Pesquisar

Campo-grandense oficial da Marinha Mercante vive na Holanda e treina marítimos

Projeto internacional pretende ampliar o conhecimento sobre a profissão em regiões onde ela ainda é pouco conhecida Foto: Ana Lorena Franco/ Portal RCN67

Cinthya Lopes, natural de Campo Grande (MS), saiu do estado aos 17 anos para estudar no Rio de Janeiro e hoje, como oficial da Marinha Mercante, reside na Holanda onde trabalha no treinamento de marítimos em simuladores de navegação.

Em entrevista ao Programa Microfone Aberto da Rádio Massa FM, ela explicou que o desejo de conhecer o mundo a levou à Marinha Mercante, que, segundo a própria oficial, “cuida da logística internacional de produtos” e permite viajar enquanto se trabalha.

A formação ocorreu na escola de oficiais da Marinha Mercante no Rio de Janeiro, onde os alunos moram na própria instituição. Cinthya integrou a terceira turma de mulheres e, nos primeiros embarques, frequentemente era a única ou a primeira mulher a bordo, conforme relatou: “Todos os navios que eu embarquei, eu era não só a única mulher a bordo, como eu era a primeira mulher que estava embarcando naquela embarcação.”

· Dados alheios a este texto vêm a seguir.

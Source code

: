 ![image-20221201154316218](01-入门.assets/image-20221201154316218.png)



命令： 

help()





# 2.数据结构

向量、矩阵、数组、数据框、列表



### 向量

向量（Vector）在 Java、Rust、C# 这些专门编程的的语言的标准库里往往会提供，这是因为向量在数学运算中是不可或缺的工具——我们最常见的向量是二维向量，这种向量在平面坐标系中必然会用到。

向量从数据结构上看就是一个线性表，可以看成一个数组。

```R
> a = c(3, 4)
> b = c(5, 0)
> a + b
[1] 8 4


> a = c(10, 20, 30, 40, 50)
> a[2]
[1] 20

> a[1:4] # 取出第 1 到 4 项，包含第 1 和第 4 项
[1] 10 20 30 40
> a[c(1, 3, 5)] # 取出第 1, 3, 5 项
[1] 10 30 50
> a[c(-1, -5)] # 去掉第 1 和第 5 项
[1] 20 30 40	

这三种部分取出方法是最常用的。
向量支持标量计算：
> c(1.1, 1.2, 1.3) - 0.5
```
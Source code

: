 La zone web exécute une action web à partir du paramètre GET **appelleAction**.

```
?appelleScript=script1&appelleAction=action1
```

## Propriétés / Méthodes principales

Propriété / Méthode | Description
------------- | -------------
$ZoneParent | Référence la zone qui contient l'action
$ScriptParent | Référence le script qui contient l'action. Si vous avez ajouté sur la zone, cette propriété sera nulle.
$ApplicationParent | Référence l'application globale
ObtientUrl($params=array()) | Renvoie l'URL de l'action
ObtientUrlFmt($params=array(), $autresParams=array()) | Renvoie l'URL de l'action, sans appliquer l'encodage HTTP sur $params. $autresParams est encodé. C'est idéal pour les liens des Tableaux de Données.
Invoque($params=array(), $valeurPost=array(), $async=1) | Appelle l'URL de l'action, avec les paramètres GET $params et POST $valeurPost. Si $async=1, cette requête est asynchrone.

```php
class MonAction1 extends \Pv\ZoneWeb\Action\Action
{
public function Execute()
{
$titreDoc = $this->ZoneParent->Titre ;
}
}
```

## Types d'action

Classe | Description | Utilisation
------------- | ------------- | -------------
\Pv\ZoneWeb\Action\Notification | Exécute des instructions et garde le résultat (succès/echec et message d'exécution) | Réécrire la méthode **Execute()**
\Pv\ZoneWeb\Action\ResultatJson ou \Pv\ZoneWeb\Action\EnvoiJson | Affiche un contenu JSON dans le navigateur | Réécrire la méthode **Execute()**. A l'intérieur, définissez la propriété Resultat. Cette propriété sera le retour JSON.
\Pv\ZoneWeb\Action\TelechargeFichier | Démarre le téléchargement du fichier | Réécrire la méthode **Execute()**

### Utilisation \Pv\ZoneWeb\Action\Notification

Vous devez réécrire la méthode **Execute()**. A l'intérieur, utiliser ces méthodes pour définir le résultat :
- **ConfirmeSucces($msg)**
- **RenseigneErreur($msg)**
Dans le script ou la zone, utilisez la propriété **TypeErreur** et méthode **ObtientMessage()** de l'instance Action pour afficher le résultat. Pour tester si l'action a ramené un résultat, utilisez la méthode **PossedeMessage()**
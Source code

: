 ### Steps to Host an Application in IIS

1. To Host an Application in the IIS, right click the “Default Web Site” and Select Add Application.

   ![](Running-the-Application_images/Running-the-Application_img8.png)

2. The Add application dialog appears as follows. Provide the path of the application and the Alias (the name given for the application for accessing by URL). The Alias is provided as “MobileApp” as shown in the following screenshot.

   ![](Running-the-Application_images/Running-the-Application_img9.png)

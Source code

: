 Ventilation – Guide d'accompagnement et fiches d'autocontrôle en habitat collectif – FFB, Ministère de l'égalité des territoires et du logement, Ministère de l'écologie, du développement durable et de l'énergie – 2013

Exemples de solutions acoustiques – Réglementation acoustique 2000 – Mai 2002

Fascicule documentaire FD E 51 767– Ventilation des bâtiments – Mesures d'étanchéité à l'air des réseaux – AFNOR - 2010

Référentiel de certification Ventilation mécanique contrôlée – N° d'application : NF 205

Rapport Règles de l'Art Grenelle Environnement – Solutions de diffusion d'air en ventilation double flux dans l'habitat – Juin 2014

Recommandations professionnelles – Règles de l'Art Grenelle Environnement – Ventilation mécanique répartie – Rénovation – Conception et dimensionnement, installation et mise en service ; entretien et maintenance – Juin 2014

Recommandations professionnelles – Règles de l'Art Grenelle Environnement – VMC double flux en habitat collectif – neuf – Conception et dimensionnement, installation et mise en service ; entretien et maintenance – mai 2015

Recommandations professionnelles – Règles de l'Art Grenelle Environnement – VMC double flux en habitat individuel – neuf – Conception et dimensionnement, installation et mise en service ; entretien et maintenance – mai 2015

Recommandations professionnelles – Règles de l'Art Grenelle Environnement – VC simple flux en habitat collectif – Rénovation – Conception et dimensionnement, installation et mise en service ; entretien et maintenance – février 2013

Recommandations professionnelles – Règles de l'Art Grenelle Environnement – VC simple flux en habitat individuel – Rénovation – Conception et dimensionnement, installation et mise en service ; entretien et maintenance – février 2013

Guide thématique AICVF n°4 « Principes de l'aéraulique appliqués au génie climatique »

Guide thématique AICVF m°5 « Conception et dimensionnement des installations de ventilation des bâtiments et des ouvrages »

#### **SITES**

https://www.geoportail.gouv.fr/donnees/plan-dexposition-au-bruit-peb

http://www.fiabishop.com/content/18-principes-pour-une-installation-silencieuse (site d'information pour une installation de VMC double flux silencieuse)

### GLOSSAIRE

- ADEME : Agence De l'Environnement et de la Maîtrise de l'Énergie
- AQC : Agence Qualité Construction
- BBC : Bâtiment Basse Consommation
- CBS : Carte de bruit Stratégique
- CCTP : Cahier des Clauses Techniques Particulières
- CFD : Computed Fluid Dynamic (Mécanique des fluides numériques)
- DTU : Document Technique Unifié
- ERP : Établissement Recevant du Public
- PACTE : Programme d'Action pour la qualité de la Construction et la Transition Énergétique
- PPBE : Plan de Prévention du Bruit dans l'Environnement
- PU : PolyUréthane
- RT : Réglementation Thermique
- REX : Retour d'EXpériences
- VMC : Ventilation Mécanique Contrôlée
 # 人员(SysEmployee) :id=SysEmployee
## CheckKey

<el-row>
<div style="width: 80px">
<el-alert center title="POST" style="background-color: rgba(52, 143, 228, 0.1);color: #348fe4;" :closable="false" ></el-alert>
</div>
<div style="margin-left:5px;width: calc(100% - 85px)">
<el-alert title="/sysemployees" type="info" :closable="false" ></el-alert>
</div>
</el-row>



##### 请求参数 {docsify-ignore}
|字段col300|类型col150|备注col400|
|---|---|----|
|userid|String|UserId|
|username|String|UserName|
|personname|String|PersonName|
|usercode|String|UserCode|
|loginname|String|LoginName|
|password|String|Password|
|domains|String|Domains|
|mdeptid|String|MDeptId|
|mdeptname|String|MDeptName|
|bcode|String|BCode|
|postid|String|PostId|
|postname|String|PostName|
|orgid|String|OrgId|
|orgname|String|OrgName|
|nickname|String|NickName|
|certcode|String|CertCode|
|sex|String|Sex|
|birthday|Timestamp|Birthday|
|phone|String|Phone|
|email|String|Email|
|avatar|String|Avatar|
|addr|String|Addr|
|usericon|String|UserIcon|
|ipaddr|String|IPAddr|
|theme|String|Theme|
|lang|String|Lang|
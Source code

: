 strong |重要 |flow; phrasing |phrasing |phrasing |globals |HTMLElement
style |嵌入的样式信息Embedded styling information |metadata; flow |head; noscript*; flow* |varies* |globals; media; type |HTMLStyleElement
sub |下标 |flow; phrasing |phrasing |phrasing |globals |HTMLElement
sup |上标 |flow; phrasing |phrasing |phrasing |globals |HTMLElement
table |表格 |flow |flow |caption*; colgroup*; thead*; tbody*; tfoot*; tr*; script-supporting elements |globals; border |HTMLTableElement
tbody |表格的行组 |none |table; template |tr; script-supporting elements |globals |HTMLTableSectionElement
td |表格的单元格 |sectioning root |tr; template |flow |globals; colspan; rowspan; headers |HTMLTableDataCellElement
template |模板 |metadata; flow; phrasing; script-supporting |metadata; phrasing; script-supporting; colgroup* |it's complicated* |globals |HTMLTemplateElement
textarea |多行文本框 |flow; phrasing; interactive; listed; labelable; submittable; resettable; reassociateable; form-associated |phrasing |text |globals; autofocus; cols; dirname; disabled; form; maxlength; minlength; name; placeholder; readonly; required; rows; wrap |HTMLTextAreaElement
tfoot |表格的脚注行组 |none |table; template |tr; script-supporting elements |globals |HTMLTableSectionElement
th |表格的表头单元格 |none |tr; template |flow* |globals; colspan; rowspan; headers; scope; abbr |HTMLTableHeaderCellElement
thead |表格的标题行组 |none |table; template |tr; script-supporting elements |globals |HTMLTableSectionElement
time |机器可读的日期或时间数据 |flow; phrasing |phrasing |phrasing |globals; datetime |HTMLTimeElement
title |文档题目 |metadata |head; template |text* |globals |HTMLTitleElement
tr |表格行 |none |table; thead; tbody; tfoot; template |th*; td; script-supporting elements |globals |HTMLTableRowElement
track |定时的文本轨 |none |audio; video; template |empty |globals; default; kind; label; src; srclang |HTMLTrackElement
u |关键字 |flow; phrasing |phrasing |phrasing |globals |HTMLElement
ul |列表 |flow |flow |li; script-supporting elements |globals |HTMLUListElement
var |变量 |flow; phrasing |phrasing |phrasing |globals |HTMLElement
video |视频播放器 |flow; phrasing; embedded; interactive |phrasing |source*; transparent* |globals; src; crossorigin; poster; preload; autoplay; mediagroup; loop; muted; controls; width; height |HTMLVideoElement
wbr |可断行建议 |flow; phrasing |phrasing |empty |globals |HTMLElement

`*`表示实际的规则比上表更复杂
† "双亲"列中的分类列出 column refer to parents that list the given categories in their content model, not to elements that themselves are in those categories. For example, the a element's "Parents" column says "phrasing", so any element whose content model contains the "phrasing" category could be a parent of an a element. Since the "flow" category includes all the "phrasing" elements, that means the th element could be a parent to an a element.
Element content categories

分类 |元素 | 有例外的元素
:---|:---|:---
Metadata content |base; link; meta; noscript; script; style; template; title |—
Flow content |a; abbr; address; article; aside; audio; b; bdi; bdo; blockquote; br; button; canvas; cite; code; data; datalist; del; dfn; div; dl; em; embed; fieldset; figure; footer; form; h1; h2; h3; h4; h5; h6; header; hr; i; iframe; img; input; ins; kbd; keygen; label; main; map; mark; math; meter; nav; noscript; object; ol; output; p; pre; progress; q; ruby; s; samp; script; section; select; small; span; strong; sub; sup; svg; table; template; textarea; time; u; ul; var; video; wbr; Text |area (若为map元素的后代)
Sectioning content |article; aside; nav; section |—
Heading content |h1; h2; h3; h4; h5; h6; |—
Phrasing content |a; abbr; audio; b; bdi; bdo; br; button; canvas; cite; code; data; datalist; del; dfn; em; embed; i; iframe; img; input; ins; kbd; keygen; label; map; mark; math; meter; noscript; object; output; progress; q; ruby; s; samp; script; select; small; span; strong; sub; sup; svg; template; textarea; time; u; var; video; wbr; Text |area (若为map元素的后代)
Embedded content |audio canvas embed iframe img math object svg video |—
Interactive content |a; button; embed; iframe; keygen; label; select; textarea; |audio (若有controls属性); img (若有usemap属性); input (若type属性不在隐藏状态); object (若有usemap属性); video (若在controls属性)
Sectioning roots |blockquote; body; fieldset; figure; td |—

Ela descreveu a solidão a bordo e a necessidade de adaptação, mas também destacou as oportunidades de conhecer culturas nos portos e observar constelações durante travessias pelos Atlântico e Pacífico.

A oficial reforçou que, apesar do nome, a Marinha Mercante não é carreira militar; os oficiais são civis e podem atuar em empresas privadas ou públicas como Petrobras e Transpetro. O ingresso se dá por concurso público, seguido de três anos de formação e cerca de um ano de prática embarcada.

Durante a formação, o candidato escolhe entre oficial de náutica, responsável pela navegação, ou oficial de máquinas, responsável pela manutenção dos sistemas do navio. A progressão pode chegar a comandante ou chefe de máquinas, segundo a explicação de Cinthya.

Ela aponta o mercado como promissor, sobretudo no setor de petróleo e gás, e participa de um projeto de associação londrina que divulga a carreira em regiões pouco conhecidas, incluindo Campo Grande, para evitar futura escassez de tripulantes.

Cinthya se coloca à disposição para palestras e encontros com instituições interessadas em apresentar a Marinha Mercante a jovens sul‑mato‑grossenses.